01.05.2011

„Gegen den Generalverdacht“

Christ und die Welt-Ressortbeilage der Wochenzeitung DIE ZEIT, Andreas Öhler, Mai 2011

Was haben Sie, empfunden, als Sie vom Tod Osama Bin Ladens erfahren haben?

Mein erstes Gefühl ist das der herzlichen Empathie mit den Opfern des Terrors und ihren Angehörigen – das überwiegt in meiner persönlichen Gefühlswelt die grüblerische Frage, ob man denn prinzipiell sich über den Tod eines Massenmörders freuen darf. Auf jeden Fall: Ich finde es gut, dass dem internationalen Terrorismus ein Schlag versetzt wurde.

Erwachsen daraus nicht neue terroristische Bedrohungen, auch für Deutschland?

Die Terroristen lieber nicht verfolgen zu wollen, aus Angst davor, dass man sie reizen könnte, wäre doch eine geradezu erbärmliche Einstellung. Passiv zu sein, beherrscht von der Angst „Vorsicht, die Terroristen könnten böse werden" – das wäre eine Schande! Leider glaube ich aber nicht, dass der Terrorismus mit dem Tod bin Ladens besiegt ist, dennoch sollten wir nicht in Angst und Schrecken verfallen und uns in unserer Lebensweise einschränken lassen, denn genau dies wollen die Terroristen.

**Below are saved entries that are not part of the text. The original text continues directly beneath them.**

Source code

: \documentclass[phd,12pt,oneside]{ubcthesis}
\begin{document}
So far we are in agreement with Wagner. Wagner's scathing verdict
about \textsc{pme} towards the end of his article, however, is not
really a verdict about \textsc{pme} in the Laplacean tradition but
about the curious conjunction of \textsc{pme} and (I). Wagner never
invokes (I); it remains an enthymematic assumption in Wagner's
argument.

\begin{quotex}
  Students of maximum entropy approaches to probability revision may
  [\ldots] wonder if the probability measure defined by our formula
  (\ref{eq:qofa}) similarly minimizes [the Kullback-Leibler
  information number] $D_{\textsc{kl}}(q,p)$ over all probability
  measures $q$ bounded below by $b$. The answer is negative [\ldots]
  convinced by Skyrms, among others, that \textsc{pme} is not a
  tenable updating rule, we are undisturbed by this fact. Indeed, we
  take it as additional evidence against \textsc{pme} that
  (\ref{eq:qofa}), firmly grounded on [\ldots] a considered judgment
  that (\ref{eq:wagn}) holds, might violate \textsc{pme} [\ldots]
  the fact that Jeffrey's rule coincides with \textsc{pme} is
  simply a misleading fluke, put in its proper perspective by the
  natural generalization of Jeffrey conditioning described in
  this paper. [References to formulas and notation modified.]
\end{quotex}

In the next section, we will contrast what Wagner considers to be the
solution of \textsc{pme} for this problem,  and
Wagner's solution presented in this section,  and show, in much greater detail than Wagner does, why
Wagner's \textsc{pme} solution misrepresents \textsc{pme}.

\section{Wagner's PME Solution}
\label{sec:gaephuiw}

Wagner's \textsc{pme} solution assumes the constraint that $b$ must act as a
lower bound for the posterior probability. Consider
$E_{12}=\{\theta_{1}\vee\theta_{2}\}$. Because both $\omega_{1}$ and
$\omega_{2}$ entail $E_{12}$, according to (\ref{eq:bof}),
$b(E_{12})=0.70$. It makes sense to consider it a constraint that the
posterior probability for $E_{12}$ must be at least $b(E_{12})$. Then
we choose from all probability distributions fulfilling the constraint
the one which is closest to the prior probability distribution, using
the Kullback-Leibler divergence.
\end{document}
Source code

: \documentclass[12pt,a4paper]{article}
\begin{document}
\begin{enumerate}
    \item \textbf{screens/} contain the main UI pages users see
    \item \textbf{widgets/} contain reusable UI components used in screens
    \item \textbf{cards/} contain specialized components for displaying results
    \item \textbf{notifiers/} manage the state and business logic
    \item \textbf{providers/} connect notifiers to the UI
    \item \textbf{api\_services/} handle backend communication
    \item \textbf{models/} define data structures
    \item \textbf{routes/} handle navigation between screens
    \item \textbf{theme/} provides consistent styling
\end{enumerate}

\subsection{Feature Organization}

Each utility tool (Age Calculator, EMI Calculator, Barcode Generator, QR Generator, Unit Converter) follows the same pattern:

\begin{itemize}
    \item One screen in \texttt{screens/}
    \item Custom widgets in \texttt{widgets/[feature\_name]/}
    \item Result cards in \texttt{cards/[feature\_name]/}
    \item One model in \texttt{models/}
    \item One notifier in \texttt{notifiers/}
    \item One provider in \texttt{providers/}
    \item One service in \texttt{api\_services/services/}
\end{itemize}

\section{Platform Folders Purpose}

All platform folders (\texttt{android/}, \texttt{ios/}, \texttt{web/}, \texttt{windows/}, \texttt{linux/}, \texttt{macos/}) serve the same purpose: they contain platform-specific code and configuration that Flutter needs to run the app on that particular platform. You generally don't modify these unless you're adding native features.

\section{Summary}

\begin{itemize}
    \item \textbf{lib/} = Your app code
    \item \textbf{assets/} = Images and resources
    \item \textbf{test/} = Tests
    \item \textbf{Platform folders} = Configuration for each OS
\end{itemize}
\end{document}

Hätte sich die Bundesregierung in der Frage eines militärischen Einsatzes gegen Gaddafi in Lybien weniger zögerlich verhalten sollen?

Man hätte sich schon in noch größerer europäischer Geschlossenheit und praktizierter Gemeinsamkeit gegen Gaddafi stellen sollen, um den Menschen vor Ort zu helfen. Dennoch, insgesamt glaube ich, die Bundesregierung hat angesichts der dramatischen Umwälzungen nur begrenzte Einflussmöglichkeiten. Alle politischen Parteien hier haben immer gesagt, dass sie den Wunsch nach Freiheit unterstützen, der Zentralrat der Juden übrigens natürlich auch. Wenn Menschen gegen Unfreiheit kämpfen, sind wir mit unseren Herzen und Wünschen immer an ihrer Seite. Aber man sollte trotz allem nicht vorschnell urteilen. Wir wissen ja noch gar nicht, was bei diesem arabischen Frühling am Ende rauskommt: ob daraus ein arabischer Sommer,gar ein Sommermärchen wird. Es könnte auch ein klirrend kalter arabischer Winter werden.

Muss Israel nicht Angst haben, vor einer Destabillisierung der Region?

Für Israel gibt es Chancen und Risiken. Nehmen wir beispielsweise Ägypten: Israel hat Frieden geschlossen zuerst mit Präsident Sadat, dann mit Präsident Mubarak, aber nicht wirklich mit den Menschen in Ägypten. Wenn es denn möglich wäre, Frieden zu schließen nicht nur mit einzelnen Regimen, sondern mit den Menschen, wäre das natürlich besonders schön.

Sie haben öfters betont, dass die deutsche Gesellschaft in Fragen der Integration von den Juden heute etwas lernen könnte ...

Unsere Gemeinden bestehen zu neunzig Prozent aus Menschen, die erst in den letzten zwanzig Jahren zu uns gekommen sind. Das heisst, zehn Prozent meisterten die Aufgabe, die restlichen neunzig Prozent zu integrieren. Ich kenne niemanden, der vor eine ähnliche Aufgabe gestellt wurde. Dafür gelang es doch sehr gut. Trotz einiger Unvollkommenheiten ist das eine ganz große Erfolgsstory, die zu einem Happy End führen wird. Diese Leistung kann man natürlich nicht 1:1 auf die großen Integrationsfragen in Deutschland übertragen, aber einzelne Dinge kann man von uns natürlich schon lernen. Wir haben jedenfalls ein großes Integrations-Know-how erworben, indem wir auf die Menschen, die hier ankamen, mit offenen Armen und mit offenen Herzen zugegangen sind. Aber ich habe bisher leider nicht den Eindruck, dass wir mit unseren Erfahrungen auf ein großes gesellschaftliches Interesse stoßen. Das ist schade.

Was unterscheidet einen jüdischen Einwanderer eigentlich von einem muslimischen Immigranten? Hat er einen anderen Integrationswillen und mehr Bildungsbereitschaft?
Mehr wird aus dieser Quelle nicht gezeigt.